Give the number of lines in the listing below that include the word "only", with nothing more.

-------- STORED DATA

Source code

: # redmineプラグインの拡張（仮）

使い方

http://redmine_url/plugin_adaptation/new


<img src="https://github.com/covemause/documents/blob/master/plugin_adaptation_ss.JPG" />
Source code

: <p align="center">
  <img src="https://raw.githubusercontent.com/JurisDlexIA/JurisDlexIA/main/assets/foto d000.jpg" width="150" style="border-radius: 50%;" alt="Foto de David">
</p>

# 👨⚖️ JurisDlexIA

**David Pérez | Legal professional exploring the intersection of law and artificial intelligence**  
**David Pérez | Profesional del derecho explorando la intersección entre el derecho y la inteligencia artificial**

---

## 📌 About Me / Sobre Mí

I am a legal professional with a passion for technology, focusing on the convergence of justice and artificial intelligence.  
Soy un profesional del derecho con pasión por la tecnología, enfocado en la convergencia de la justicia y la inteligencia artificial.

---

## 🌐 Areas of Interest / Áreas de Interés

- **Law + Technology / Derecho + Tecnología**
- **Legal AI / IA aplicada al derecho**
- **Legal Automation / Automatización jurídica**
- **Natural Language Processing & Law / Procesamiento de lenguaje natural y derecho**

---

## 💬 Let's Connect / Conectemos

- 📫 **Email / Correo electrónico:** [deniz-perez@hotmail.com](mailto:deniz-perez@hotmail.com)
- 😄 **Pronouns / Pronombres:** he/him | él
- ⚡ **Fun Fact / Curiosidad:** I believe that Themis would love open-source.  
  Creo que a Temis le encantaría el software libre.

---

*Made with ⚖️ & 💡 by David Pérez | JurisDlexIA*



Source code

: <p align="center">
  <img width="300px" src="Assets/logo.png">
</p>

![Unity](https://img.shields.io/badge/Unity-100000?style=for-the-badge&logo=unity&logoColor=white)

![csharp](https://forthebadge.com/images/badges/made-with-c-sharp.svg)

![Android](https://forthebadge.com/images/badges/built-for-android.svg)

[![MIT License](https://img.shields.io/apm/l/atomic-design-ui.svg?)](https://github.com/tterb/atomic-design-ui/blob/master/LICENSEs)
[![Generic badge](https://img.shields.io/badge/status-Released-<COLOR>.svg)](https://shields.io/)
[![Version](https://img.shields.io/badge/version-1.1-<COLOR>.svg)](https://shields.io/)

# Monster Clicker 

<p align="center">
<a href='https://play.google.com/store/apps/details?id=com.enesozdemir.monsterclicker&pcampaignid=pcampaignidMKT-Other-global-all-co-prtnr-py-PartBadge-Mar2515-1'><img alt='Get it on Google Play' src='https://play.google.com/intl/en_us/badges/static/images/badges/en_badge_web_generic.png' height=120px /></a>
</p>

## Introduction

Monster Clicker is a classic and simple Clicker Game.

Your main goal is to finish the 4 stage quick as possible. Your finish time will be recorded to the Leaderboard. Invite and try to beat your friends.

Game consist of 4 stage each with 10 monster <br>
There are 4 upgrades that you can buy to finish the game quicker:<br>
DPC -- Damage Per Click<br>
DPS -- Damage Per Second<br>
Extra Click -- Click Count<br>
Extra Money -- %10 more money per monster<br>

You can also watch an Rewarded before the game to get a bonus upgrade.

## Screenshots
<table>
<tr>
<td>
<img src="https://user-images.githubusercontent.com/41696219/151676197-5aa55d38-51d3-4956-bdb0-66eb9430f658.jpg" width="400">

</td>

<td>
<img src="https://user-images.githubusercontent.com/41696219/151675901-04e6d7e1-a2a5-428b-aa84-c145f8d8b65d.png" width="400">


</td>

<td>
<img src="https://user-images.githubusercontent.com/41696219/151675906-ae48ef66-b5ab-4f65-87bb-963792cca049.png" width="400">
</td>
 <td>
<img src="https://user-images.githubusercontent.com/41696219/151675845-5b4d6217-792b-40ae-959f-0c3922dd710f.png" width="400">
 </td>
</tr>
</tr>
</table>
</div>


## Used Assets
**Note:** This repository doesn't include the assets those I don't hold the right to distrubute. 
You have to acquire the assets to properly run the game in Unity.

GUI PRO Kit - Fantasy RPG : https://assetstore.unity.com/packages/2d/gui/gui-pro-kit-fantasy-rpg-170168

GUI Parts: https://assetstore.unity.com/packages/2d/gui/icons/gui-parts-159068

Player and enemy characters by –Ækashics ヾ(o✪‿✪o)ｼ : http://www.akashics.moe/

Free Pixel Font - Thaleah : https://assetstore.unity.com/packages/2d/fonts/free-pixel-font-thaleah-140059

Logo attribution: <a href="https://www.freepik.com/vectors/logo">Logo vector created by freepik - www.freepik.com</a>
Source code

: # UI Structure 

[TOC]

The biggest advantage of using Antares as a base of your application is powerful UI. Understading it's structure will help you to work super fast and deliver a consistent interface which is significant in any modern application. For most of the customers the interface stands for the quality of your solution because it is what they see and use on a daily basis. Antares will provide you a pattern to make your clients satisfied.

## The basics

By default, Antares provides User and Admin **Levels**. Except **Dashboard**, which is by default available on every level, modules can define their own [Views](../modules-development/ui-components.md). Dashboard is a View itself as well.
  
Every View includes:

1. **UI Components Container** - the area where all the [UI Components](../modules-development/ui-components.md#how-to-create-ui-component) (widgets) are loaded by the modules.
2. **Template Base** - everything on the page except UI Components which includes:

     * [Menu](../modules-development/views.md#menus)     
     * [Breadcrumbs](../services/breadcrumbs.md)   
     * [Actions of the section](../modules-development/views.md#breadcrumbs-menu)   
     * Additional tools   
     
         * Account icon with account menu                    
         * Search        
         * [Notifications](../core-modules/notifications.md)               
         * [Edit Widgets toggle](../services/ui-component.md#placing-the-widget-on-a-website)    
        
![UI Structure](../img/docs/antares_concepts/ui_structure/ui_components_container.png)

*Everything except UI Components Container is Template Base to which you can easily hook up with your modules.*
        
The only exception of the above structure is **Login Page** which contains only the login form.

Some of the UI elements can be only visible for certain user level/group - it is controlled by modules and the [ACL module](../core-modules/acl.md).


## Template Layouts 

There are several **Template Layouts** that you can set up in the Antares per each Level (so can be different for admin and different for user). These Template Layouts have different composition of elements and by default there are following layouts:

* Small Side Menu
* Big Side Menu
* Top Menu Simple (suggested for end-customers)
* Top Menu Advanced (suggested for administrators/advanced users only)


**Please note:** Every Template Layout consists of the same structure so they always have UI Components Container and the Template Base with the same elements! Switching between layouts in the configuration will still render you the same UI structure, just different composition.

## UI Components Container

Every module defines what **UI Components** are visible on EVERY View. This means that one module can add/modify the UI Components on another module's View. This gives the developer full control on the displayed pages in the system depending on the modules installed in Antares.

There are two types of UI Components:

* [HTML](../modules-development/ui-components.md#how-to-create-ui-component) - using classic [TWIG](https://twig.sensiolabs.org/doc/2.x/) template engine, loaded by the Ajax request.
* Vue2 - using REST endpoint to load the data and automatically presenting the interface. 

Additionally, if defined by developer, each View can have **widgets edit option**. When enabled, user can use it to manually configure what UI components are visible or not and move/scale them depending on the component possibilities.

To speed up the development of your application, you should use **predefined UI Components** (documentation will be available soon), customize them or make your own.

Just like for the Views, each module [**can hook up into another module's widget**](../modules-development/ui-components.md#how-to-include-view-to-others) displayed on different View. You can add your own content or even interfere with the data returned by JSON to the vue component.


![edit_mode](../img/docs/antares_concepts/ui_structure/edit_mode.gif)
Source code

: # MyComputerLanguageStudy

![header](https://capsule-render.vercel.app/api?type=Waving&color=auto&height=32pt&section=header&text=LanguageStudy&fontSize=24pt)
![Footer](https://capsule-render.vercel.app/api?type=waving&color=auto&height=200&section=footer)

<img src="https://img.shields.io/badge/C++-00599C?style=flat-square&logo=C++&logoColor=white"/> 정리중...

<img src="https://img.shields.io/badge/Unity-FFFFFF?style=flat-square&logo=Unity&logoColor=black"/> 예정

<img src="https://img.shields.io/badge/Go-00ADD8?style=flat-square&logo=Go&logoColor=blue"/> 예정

----------------

#### [EXERCISE RESPONSE]
3